(unpaired) t-test
H = nan_ttest2(x,y) H = nan_ttest2(x,y,alpha) H = nan_ttest2(x,y,alpha,tail) H = nan_ttest2(x,y,alpha,tail,vartype) H = nan_ttest2(x,y,alpha,tail,vartype,DIM) [H,pval] = nan_ttest2(...) [H ,pval,ci,stats] = nan_ttest2(...)
input vector
input vector
significance level (default alpha = 0.05)
supports 'equal' (default value) and 'unequal'.
returns whether the Null-Hypotheses must be rejected.
p-value of the test
confidence internvals (depending on alpha)
For two samples x and y from normal distributions with unknown means and unknown equal variances, perform a two-sample t-test of the null hypothesis of equal means. Under the null, the test statistic T follows a Student distribution with DF degrees of freedom.
nan_ttest2 treads NaNs as "Missing values" and ignores these.
H=%t indicates a rejection of the Null-hypothesis at a significance level of alpha (default alpha = 0.05).

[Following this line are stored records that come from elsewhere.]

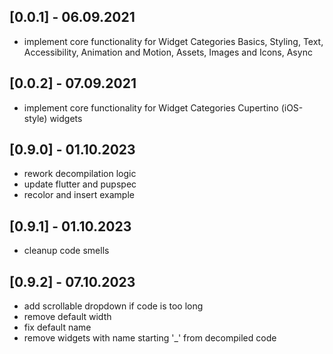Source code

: ## [0.0.1] - 06.09.2021
- implement core functionality for Widget Categories Basics, Styling, Text, Accessibility, Animation and Motion, Assets, Images and Icons, Async 

## [0.0.2] - 07.09.2021
- implement core functionality for Widget Categories Cupertino (iOS-style) widgets

## [0.9.0] - 01.10.2023
- rework decompilation logic
- update flutter and pupspec
- recolor and insert example

## [0.9.1] - 01.10.2023
- cleanup code smells


## [0.9.2] - 07.10.2023
- add scrollable dropdown if code is too long
- remove default width
- fix default name
- remove widgets with name starting '_' from decompiled code
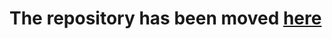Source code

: # The repository has been moved [here](https://github.com/meltedspark/angular-builders/tree/master/packages/jest)
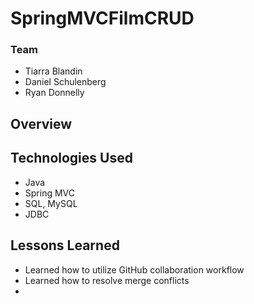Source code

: # SpringMVCFilmCRUD

### Team

* Tiarra Blandin
* Daniel Schulenberg
* Ryan Donnelly

## Overview

## Technologies Used

* Java
* Spring MVC
* SQL, MySQL
* JDBC

## Lessons Learned

* Learned how to utilize GitHub collaboration workflow
* Learned how to resolve merge conflicts
*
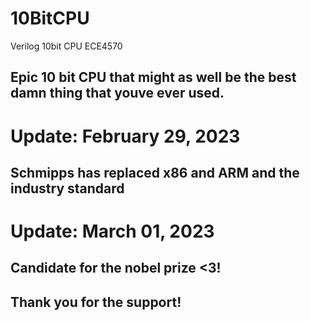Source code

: # 10BitCPU
Verilog 10bit CPU ECE4570

## Epic 10 bit CPU that might as well be the best damn thing that youve ever used.

# Update: February 29, 2023
## Schmipps has replaced x86 and ARM and the industry standard

# Update: March 01, 2023
## Candidate for the nobel prize <3!
## Thank you for the support!

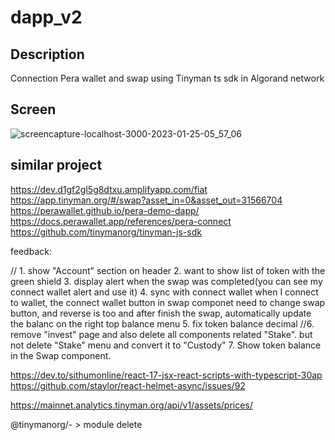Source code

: # dapp_v2

## Description

Connection Pera wallet and swap using Tinyman ts sdk in Algorand network

## Screen

![screencapture-localhost-3000-2023-01-25-05_57_06](https://user-images.githubusercontent.com/91119162/214548792-def2daad-baf7-42b6-a33e-cad245d54814.png)

## similar project

https://dev.d1gf2gl5g8dtxu.amplifyapp.com/fiat
https://app.tinyman.org/#/swap?asset_in=0&asset_out=31566704
https://perawallet.github.io/pera-demo-dapp/
https://docs.perawallet.app/references/pera-connect
https://github.com/tinymanorg/tinyman-js-sdk



feedback: 

// 1. show "Account" section on header
2. want to show list of token with the green shield
3. display alert when the swap was completed(you can see my connect wallet alert and use it)
4. sync with connect wallet
when I connect to wallet, the connect wallet button in swap componet need to change swap button, and reverse is too
and after finish the swap, automatically update the balanc on the right top balance menu
5. fix token balance decimal
//6. remove "invest" page and also delete all components related "Stake".
but not delete "Stake" menu and convert it to "Custody"
7. Show token balance in the Swap component.



https://dev.to/sithumonline/react-17-jsx-react-scripts-with-typescript-30ap
https://github.com/staylor/react-helmet-async/issues/92

https://mainnet.analytics.tinyman.org/api/v1/assets/prices/

@tinymanorg/- > module delete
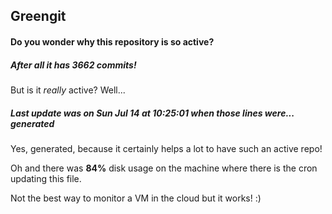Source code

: ## Greengit

#### Do you wonder why this repository is so active?

##### After all it has 3662 commits!

But is it *really* active? Well...

##### Last update was on Sun Jul 14 at 10:25:01 when those lines were... generated

Yes, generated, because it certainly helps a lot to have such an active repo!

Oh and there was **84%** disk usage on the machine
where there is the cron updating this file.

Not the best way to monitor a VM in the cloud but it works! :)
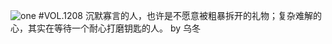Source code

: ![one](http://image.wufazhuce.com/Fny9zM6eUuhlu6k4dAjTo2BGlb6A)
#VOL.1208
沉默寡言的人，也许是不愿意被粗暴拆开的礼物；复杂难解的心，其实在等待一个耐心打磨钥匙的人。 by 乌冬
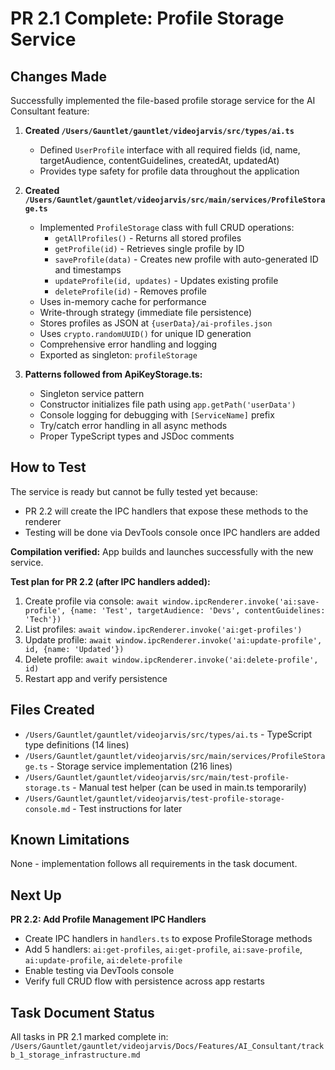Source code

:# PR 2.1 Complete: Profile Storage Service

## Changes Made

Successfully implemented the file-based profile storage service for the AI Consultant feature:

1. **Created `/Users/Gauntlet/gauntlet/videojarvis/src/types/ai.ts`**
   - Defined `UserProfile` interface with all required fields (id, name, targetAudience, contentGuidelines, createdAt, updatedAt)
   - Provides type safety for profile data throughout the application

2. **Created `/Users/Gauntlet/gauntlet/videojarvis/src/main/services/ProfileStorage.ts`**
   - Implemented `ProfileStorage` class with full CRUD operations:
     - `getAllProfiles()` - Returns all stored profiles
     - `getProfile(id)` - Retrieves single profile by ID
     - `saveProfile(data)` - Creates new profile with auto-generated ID and timestamps
     - `updateProfile(id, updates)` - Updates existing profile
     - `deleteProfile(id)` - Removes profile
   - Uses in-memory cache for performance
   - Write-through strategy (immediate file persistence)
   - Stores profiles as JSON at `{userData}/ai-profiles.json`
   - Uses `crypto.randomUUID()` for unique ID generation
   - Comprehensive error handling and logging
   - Exported as singleton: `profileStorage`

3. **Patterns followed from ApiKeyStorage.ts:**
   - Singleton service pattern
   - Constructor initializes file path using `app.getPath('userData')`
   - Console logging for debugging with `[ServiceName]` prefix
   - Try/catch error handling in all async methods
   - Proper TypeScript types and JSDoc comments

## How to Test

The service is ready but cannot be fully tested yet because:
- PR 2.2 will create the IPC handlers that expose these methods to the renderer
- Testing will be done via DevTools console once IPC handlers are added

**Compilation verified:** App builds and launches successfully with the new service.

**Test plan for PR 2.2 (after IPC handlers added):**
1. Create profile via console: `await window.ipcRenderer.invoke('ai:save-profile', {name: 'Test', targetAudience: 'Devs', contentGuidelines: 'Tech'})`
2. List profiles: `await window.ipcRenderer.invoke('ai:get-profiles')`
3. Update profile: `await window.ipcRenderer.invoke('ai:update-profile', id, {name: 'Updated'})`
4. Delete profile: `await window.ipcRenderer.invoke('ai:delete-profile', id)`
5. Restart app and verify persistence

## Files Created

- `/Users/Gauntlet/gauntlet/videojarvis/src/types/ai.ts` - TypeScript type definitions (14 lines)
- `/Users/Gauntlet/gauntlet/videojarvis/src/main/services/ProfileStorage.ts` - Storage service implementation (216 lines)
- `/Users/Gauntlet/gauntlet/videojarvis/src/main/test-profile-storage.ts` - Manual test helper (can be used in main.ts temporarily)
- `/Users/Gauntlet/gauntlet/videojarvis/test-profile-storage-console.md` - Test instructions for later

## Known Limitations

None - implementation follows all requirements in the task document.

## Next Up

**PR 2.2: Add Profile Management IPC Handlers**
- Create IPC handlers in `handlers.ts` to expose ProfileStorage methods
- Add 5 handlers: `ai:get-profiles`, `ai:get-profile`, `ai:save-profile`, `ai:update-profile`, `ai:delete-profile`
- Enable testing via DevTools console
- Verify full CRUD flow with persistence across app restarts

## Task Document Status

All tasks in PR 2.1 marked complete in:
`/Users/Gauntlet/gauntlet/videojarvis/Docs/Features/AI_Consultant/trackb_1_storage_infrastructure.md`

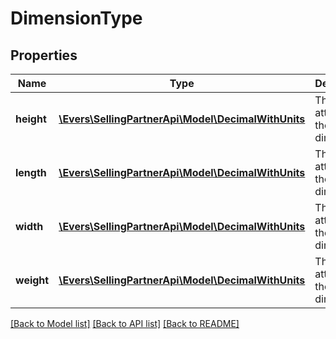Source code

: # DimensionType

## Properties
Name | Type | Description | Notes
------------ | ------------- | ------------- | -------------
**height** | [**\Evers\SellingPartnerApi\Model\DecimalWithUnits**](DecimalWithUnits.md) | The height attribute of the dimension. | [optional] 
**length** | [**\Evers\SellingPartnerApi\Model\DecimalWithUnits**](DecimalWithUnits.md) | The length attribute of the dimension. | [optional] 
**width** | [**\Evers\SellingPartnerApi\Model\DecimalWithUnits**](DecimalWithUnits.md) | The width attribute of the dimension. | [optional] 
**weight** | [**\Evers\SellingPartnerApi\Model\DecimalWithUnits**](DecimalWithUnits.md) | The weight attribute of the dimension. | [optional] 

[[Back to Model list]](../README.md#documentation-for-models) [[Back to API list]](../README.md#documentation-for-api-endpoints) [[Back to README]](../README.md)


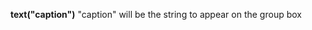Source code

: <a name="text_groupbox"></a>
**text("caption")** "caption" will be the string to appear on the group box

<!--UPDATE WIDGET_IN_CSOUND
    SIdent sprintf "text(\"TextOff %f\") ", rnd(100)
    SIdentifier strcat SIdentifier, SIdent
-->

With the optional argument string TAIL, the Alternative of interest can be selected. If TAIL is '~=' or '<>' or 'both', the null is tested against the two-sided Alternative `mean (X) ~= mean (Y)'. If TAIL is '>' or 'right', the one-sided Alternative `mean (X) > mean (Y)' is used. Similarly for '<' or 'left', the one-sided Alternative `mean (X) < mean (Y)' is used. The default is the two-sided case.
vartype supports 'equal' (default value) and 'unequal'.